If you have spent any amount of time reading books or articles, or listening to lectures, about the ministry of the great Jonathan Edwards, you have, no doubt, come across the idea that he unswervingly stuck to reading a manuscript when he preached and that he kept his eyes fixed on the back wall of the worship room whenever he might take them off of the manuscript. This widespread idea about Edwards’ method of preaching has been rightly challenged (see this and this) in recent decades. Part of the difficultly of this subject is that we find such little trustworthy historical evidence from Edwards or others about his homiletical method. For instance, in vol. 10 of Yale’s Sermons and Discourses, 1720–1723, Wilson Kimnach has provided us with a partly speculative and partly deductive description of the homiletical influences upon Edwards and of his own revealed homiletical method of delivery. While Kimnach provides some very clear and helpful comments from Edwards’ own pen about how a minister is to preach on such things as heaven, hell, duties of Christian living, etc., there is perhaps no more clear statement about delivery and intonation in all that Edwards said on the subject as that which we find in the funeral sermon he preached for his beloved friend, David Brainard.

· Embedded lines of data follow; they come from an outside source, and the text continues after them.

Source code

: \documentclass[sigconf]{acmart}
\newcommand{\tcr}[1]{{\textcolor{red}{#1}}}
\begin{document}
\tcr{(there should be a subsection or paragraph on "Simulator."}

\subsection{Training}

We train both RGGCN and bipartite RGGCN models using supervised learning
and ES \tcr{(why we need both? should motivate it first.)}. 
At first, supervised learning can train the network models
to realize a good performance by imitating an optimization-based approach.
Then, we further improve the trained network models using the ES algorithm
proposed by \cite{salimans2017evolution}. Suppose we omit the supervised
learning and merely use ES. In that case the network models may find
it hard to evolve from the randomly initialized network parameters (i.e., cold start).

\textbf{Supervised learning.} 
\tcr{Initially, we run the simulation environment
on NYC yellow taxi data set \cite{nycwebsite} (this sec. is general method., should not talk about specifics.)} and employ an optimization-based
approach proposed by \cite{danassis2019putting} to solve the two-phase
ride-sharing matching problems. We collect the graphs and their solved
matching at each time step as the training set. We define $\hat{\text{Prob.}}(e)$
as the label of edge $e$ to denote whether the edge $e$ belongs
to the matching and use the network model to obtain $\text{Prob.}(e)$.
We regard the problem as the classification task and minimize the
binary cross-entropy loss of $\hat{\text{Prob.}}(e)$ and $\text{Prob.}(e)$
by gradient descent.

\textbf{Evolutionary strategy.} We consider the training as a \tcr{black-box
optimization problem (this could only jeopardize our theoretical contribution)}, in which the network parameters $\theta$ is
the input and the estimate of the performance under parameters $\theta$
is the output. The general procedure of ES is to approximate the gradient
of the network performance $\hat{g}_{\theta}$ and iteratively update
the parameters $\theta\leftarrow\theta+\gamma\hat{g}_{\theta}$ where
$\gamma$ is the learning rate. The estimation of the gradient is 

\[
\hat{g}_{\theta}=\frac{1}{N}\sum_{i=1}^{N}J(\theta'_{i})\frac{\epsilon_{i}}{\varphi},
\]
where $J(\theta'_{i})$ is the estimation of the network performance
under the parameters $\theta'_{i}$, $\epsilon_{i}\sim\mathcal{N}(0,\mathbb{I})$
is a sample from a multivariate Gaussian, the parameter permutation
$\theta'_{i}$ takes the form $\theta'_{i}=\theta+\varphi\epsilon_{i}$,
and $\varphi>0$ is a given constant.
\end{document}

In “True Saints, When Absent from the Body, Are Present with the Lord,” Edwards explained what he thought about Brainard as a preacher when he stated:
He had extraordinary gifts for the pulpit: I never had opportunity to hear him preach, but have often heard him pray: and I think his manner of addressing himself to God, and expressing himself before him, in that duty, almost inimitable; such (so far as I may judge) as I have very rarely known equaled. He expressed himself with that exact propriety and pertinency, in such significant, weighty, pungent expressions; with that decent appearance of sincerity, reverence and solemnity, and great distance from all affectation, as forgetting the presence of men, and as being in the immediate presence of a great and holy God, than I have scarcely ever known paralleled. And his manner of preaching, by what I have often heard of it from good judges, was no less excellent; being clear and instructive, natural, nervous, forcible, and moving, and very searching and convincing. He nauseated an affected noisiness, and violent boisterousness in the pulpit; and yet much disrelished a flat cold delivery, when the subject of discourse, and matter delivered, required affection and earnestness.1
1. Edwards, J. (2006). “True Saints, When absent from the Body, Are Present with the Lord.” In W. H. Kimnach & H. S. Stout (Eds.), Sermons and Discourses, 1743–1758 (Vol. 25, p. 245). New Haven; London: Yale University Press.